Hier soir, soirée DVD : Le Labyrinthe de Pan.

A vrai dire, deux personnes en qui j'ai une confiance artistique prononcée m'avaient, chacun de leur côté, conseillé ce film depuis longtemps, je l'avais donc acheté les yeux fermés et laissé au hasard d'une occasion et d'un moment, au hasard d'hier soir.
Que dire sans gâcher aux deux lecteurs et demi qui parcourent ces lignes le plaisir d'une découverte ? Beaucoup ont crié au génie, et je ne peux, pour une fois, qu'hurler avec la foule. Guillermo Del Toro a su me prendre par surprise (le grand fou). Car en voyant l'affiche, en lisant de brèves lignes de résumé, je m'attendais vaguement à une idée de film et il s'avère que je me suis trompée en plein.
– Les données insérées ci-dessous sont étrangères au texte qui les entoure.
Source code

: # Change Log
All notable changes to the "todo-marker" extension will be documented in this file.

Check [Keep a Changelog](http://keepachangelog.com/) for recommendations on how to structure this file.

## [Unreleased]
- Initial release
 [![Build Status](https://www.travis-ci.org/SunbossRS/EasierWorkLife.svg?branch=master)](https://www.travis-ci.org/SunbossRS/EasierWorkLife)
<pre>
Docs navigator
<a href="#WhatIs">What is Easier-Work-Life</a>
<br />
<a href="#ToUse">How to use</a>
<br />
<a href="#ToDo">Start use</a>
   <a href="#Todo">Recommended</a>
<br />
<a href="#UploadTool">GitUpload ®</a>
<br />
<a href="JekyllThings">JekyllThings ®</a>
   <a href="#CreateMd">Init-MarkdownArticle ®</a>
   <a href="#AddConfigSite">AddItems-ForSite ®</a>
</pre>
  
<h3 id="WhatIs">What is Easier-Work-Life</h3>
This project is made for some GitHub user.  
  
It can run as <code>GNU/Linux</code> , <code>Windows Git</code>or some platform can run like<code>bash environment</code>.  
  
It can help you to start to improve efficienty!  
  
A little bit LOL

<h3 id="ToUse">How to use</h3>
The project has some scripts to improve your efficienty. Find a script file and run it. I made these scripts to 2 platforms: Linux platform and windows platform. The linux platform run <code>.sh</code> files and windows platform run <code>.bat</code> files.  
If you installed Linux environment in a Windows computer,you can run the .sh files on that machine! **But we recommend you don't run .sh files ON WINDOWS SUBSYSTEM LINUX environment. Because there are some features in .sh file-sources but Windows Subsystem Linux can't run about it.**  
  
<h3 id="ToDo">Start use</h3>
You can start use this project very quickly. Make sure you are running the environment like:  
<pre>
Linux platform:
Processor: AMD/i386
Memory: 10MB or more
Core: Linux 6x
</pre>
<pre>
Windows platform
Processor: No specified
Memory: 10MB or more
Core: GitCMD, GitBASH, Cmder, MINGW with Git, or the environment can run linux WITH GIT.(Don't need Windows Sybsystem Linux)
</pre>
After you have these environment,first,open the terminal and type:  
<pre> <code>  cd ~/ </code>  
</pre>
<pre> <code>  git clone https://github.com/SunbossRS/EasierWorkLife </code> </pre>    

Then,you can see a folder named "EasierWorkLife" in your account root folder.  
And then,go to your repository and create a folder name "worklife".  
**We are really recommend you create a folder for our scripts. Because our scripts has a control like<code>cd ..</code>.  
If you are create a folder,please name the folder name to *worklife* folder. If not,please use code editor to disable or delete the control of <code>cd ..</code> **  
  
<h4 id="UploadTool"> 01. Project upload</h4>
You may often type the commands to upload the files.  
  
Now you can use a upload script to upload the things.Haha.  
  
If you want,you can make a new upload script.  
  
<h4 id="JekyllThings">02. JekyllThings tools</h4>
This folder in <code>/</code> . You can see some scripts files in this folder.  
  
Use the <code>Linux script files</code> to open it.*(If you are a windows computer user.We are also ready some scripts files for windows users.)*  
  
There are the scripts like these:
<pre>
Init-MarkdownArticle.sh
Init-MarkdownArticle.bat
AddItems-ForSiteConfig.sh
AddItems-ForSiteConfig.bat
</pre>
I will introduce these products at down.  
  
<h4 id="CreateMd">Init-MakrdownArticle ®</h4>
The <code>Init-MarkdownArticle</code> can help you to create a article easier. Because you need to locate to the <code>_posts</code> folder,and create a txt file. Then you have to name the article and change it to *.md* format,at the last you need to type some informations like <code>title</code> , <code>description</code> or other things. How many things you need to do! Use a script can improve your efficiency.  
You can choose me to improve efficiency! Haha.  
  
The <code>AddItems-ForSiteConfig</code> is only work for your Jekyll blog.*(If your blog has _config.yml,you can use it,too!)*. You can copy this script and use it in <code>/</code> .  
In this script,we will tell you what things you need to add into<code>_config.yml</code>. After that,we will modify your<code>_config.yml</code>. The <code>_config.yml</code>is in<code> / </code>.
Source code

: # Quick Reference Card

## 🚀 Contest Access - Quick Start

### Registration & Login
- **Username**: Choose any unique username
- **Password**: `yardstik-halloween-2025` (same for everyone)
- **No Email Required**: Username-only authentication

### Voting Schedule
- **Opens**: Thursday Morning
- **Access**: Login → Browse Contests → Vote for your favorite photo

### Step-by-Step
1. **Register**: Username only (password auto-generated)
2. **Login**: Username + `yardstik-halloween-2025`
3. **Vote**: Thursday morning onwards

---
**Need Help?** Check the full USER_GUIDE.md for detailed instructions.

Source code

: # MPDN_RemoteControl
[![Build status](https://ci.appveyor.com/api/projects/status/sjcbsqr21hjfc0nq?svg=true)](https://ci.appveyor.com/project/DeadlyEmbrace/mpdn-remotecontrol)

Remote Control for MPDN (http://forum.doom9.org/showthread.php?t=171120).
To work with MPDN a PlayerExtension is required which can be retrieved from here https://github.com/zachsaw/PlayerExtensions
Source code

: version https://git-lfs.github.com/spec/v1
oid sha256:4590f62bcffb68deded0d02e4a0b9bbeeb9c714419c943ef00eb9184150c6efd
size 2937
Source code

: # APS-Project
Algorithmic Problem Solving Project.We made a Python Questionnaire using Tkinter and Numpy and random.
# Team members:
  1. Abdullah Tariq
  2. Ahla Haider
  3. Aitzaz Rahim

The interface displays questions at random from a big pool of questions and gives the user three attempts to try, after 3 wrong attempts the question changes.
En effet, je m'attendais à un schéma utilisé mille et une fois, souvent avec beaucoup de talent, d'une réalité dure et cruelle qui bascule soudain dans un monde fantastique et merveilleux par l'entremise d'un/e enfant qui fait le lien entre notre réalité et l'imaginaire onirique rêvé par un/e fou/folle. Un film qu'enfants et adultes pouvaient regarder main dans la main en se laissant bercer par des lumières douces-amères. Ce qui m'aurait d'ores et déjà comblé.
Mais non, c'est beaucoup plus tordu que cela. Il s'agit en effet d'un monde réel bien dur et cruel, et pas n'importe lequel, celui des milices franquistes de l'Espagne des années 40, celui d'une garnison isolée dirigée d'une main en acier trempé par un Capitaine sadique, interprété par un Sergi López dont le talent n'est plus à prouver, celui d'une poignée d'hommes et de femmes, en uniformes pour les uns, en tabliers pour les autres, celui d'un groupe d'effrontés rebelles cachés dans les bois alentours, celui de résistants infiltrés, celui de la femme du Capitaine très enceinte et en mauvais état de santé, celui de sa fille Ofélia, née d'une précédente union, qui se réfugie dans les livres et croit aux fées, planche de salut dans cette âpreté ambiante. Mais là où on attendrait que ce monde trop laid et trop réel s'efface pour laisser place aux fantaisies colorées d'Ofélia et du faune à l'allure des plus sauvages gardien du labyrinthe de pierre, le coeur se serre pour une première fois, quand la petite fille ne se contente pas de sauter dans le tronc d'arbre pour suivre un lapin blanc bien propret mais doit, dans ce tronc d'arbre dont on sentirait presque l'odeur nauséabonde depuis son fauteuil, tuer un monstrueux crapaud dans la boue aussi visqueuse que les bois extérieurs. Car la petite Ofélia, triste à pleurer de la mort de son père, doit subir des épreuves pour que le faune puisse juger si elle est bel et bien la petite princesse disparue vouée à devenir immortelle en son royaume, et que son père le Roi recherche désespérément.
Et après ce succès, nous revoilà plongés dans le monde tel que nous l'apprenons dans les livres d'Histoire, avec quelques scènes d'une violence assez insoutenable, ce qui est d'autant plus paradoxal que j'ai vu des scènes bien plus violentes sans sourciller dans d'autres films. Mais ici, la violence est montrée sans détour, le contexte est tel et le contraste avec la quête de la jeune héroïne si saisissant que l'on est rapidement au bord du malaise. Le film se déroule ensuite en deux histoires sans autre lien apparent qu'Ofélia, alternant le sang et l'horreur de la "vraie" guerre et la guerre que mène la petite fille, alternant les luttes et les souffrances de Mercedes la courageuse résistante d'une Espagne très réaliste et d'Ofélia la princesse un peu perdue d'un autre royaume éthéré.
Jamais nous ne plongerons la tête la première dans le doux royaume des fées sans revenir brutalement dans la mort, le sang, les batailles et la torture dont un seul homme est responsable en cette garnison : le monstre absolu qu'est le Capitaine Vidal, beau-père d'Ofélia qu'elle rejettera au profit de son père d'ici, absent adoré, mort à la guerre, et du Roi de là-bas, dont on sait qu'il était abattu par la mort de sa fille et qui recherche donc sa princesse disparue. Une mort tragique dans un livre d'Histoire en reflet d'une mort tragique dans un livre de conte de fées.
Et reste la question qui rend le film si poignant, en plus d'être magnifique : peut-on dire que la fin est heureuse ?
Un chef d'oeuvre de lumière dans la nuit de la guerre, de nuit dans la lumière des fées.